== Material for this task

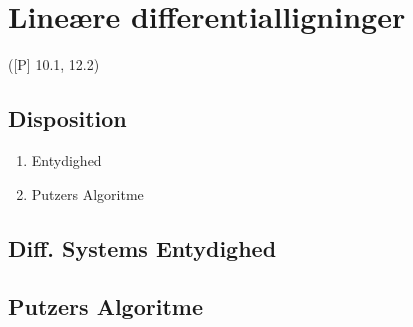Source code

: \newpage
\chapter{Lineære differentialligninger}
([P] 10.1, 12.2)

\section*{Disposition}
\begin{enumerate}
	\item Entydighed
	\item Putzers Algoritme
\end{enumerate}

\section{Diff. Systems Entydighed}


\section{Putzers Algoritme}

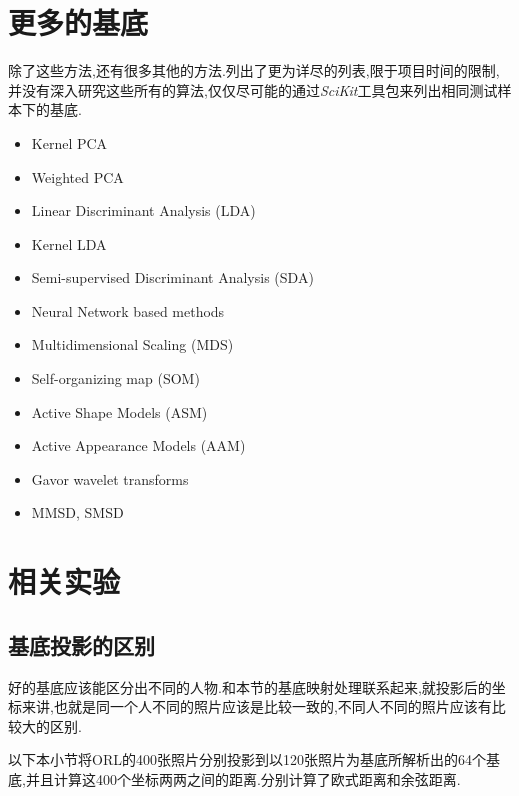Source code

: \section{更多的基底}
除了这些方法,还有很多其他的方法.\cite{de2010face}列出了更为详尽的列表,限于项目时间的限制,并没有深入研究这些所有的算法,仅仅尽可能的通过\textit{SciKit}工具包来列出相同测试样本下的基底.
	\begin{itemize}
		\item Kernel PCA
		\item Weighted PCA
		\item Linear Discriminant Analysis (LDA)
		\item Kernel LDA
		\item Semi-supervised Discriminant Analysis (SDA)
		\item Neural Network based methods
		\item Multidimensional Scaling (MDS)
		\item Self-organizing map (SOM)
		\item Active Shape Models (ASM)
		\item Active Appearance Models (AAM)
		\item Gavor wavelet transforms
		\item MMSD, SMSD
	\end{itemize}

\section{相关实验}
\subsection{基底投影的区别}
\label{sec:pnibase}
好的基底应该能区分出不同的人物.和本节的基底映射处理联系起来,就投影后的坐标来讲,也就是同一个人不同的照片应该是比较一致的,不同人不同的照片应该有比较大的区别.\newline

以下本小节将ORL的400张照片分别投影到以120张照片为基底所解析出的64个基底,并且计算这400个坐标两两之间的距离.分别计算了欧式距离和余弦距离.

====

Task brief:
Your answer should be every line from the material above in which the word "Models" appears.

Task result:
		\item Active Shape Models (ASM)
		\item Active Appearance Models (AAM)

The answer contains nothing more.